# Dataset excerpts
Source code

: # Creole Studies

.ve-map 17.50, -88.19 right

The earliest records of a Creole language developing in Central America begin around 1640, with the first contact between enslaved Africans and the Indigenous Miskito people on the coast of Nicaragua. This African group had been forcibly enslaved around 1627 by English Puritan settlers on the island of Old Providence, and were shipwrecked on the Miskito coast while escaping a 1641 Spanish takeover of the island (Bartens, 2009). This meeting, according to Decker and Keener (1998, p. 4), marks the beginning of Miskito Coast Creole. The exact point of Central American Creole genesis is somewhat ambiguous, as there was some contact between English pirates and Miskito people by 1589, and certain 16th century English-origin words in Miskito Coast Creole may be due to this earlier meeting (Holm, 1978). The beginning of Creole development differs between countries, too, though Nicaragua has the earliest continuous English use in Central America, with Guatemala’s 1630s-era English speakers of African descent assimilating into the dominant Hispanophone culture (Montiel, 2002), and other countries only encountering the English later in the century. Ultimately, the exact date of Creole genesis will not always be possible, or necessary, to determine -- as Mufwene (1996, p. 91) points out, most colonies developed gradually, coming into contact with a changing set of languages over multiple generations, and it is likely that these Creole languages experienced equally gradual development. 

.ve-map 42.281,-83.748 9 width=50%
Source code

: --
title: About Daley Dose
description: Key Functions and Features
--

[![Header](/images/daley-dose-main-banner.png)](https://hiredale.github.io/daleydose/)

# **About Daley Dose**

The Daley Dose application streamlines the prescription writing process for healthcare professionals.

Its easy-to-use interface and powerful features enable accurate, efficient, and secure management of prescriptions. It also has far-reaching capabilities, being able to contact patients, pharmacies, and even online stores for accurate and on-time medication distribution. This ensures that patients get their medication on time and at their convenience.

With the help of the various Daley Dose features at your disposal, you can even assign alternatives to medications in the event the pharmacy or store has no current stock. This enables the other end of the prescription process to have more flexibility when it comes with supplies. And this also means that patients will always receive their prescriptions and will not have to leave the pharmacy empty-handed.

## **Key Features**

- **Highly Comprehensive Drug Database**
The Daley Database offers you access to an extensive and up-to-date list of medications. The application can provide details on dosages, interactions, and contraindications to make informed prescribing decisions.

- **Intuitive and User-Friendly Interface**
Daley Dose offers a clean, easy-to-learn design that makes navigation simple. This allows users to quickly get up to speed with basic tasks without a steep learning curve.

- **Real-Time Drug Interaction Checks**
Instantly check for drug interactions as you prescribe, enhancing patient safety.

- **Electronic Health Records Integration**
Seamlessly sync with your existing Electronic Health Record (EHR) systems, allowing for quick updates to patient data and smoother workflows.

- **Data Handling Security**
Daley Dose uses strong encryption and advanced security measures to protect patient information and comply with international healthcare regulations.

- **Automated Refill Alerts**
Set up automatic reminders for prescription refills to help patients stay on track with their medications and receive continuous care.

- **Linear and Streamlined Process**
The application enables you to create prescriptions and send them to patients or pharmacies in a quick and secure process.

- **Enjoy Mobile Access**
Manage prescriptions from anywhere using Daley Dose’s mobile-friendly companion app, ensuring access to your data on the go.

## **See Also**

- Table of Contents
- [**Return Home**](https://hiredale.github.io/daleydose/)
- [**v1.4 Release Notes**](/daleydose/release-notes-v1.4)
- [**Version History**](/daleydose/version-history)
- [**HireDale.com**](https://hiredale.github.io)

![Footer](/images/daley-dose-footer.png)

# Directions
Here the goal is to repeat each entry exactly.

# Exercise solution
Source code

: # Creole Studies

.ve-map 17.50, -88.19 right

The earliest records of a Creole language developing in Central America begin around 1640, with the first contact between enslaved Africans and the Indigenous Miskito people on the coast of Nicaragua. This African group had been forcibly enslaved around 1627 by English Puritan settlers on the island of Old Providence, and were shipwrecked on the Miskito coast while escaping a 1641 Spanish takeover of the island (Bartens, 2009). This meeting, according to Decker and Keener (1998, p. 4), marks the beginning of Miskito Coast Creole. The exact point of Central American Creole genesis is somewhat ambiguous, as there was some contact between English pirates and Miskito people by 1589, and certain 16th century English-origin words in Miskito Coast Creole may be due to this earlier meeting (Holm, 1978). The beginning of Creole development differs between countries, too, though Nicaragua has the earliest continuous English use in Central America, with Guatemala’s 1630s-era English speakers of African descent assimilating into the dominant Hispanophone culture (Montiel, 2002), and other countries only encountering the English later in the century. Ultimately, the exact date of Creole genesis will not always be possible, or necessary, to determine -- as Mufwene (1996, p. 91) points out, most colonies developed gradually, coming into contact with a changing set of languages over multiple generations, and it is likely that these Creole languages experienced equally gradual development. 

.ve-map 42.281,-83.748 9 width=50%
Source code

: --
title: About Daley Dose
description: Key Functions and Features
--

[![Header](/images/daley-dose-main-banner.png)](https://hiredale.github.io/daleydose/)

# **About Daley Dose**

The Daley Dose application streamlines the prescription writing process for healthcare professionals.

Its easy-to-use interface and powerful features enable accurate, efficient, and secure management of prescriptions. It also has far-reaching capabilities, being able to contact patients, pharmacies, and even online stores for accurate and on-time medication distribution. This ensures that patients get their medication on time and at their convenience.

With the help of the various Daley Dose features at your disposal, you can even assign alternatives to medications in the event the pharmacy or store has no current stock. This enables the other end of the prescription process to have more flexibility when it comes with supplies. And this also means that patients will always receive their prescriptions and will not have to leave the pharmacy empty-handed.

## **Key Features**

- **Highly Comprehensive Drug Database**
The Daley Database offers you access to an extensive and up-to-date list of medications. The application can provide details on dosages, interactions, and contraindications to make informed prescribing decisions.

- **Intuitive and User-Friendly Interface**
Daley Dose offers a clean, easy-to-learn design that makes navigation simple. This allows users to quickly get up to speed with basic tasks without a steep learning curve.

- **Real-Time Drug Interaction Checks**
Instantly check for drug interactions as you prescribe, enhancing patient safety.

- **Electronic Health Records Integration**
Seamlessly sync with your existing Electronic Health Record (EHR) systems, allowing for quick updates to patient data and smoother workflows.

- **Data Handling Security**
Daley Dose uses strong encryption and advanced security measures to protect patient information and comply with international healthcare regulations.

- **Automated Refill Alerts**
Set up automatic reminders for prescription refills to help patients stay on track with their medications and receive continuous care.

- **Linear and Streamlined Process**
The application enables you to create prescriptions and send them to patients or pharmacies in a quick and secure process.

- **Enjoy Mobile Access**
Manage prescriptions from anywhere using Daley Dose’s mobile-friendly companion app, ensuring access to your data on the go.

## **See Also**

- Table of Contents
- [**Return Home**](https://hiredale.github.io/daleydose/)
- [**v1.4 Release Notes**](/daleydose/release-notes-v1.4)
- [**Version History**](/daleydose/version-history)
- [**HireDale.com**](https://hiredale.github.io)

![Footer](/images/daley-dose-footer.png)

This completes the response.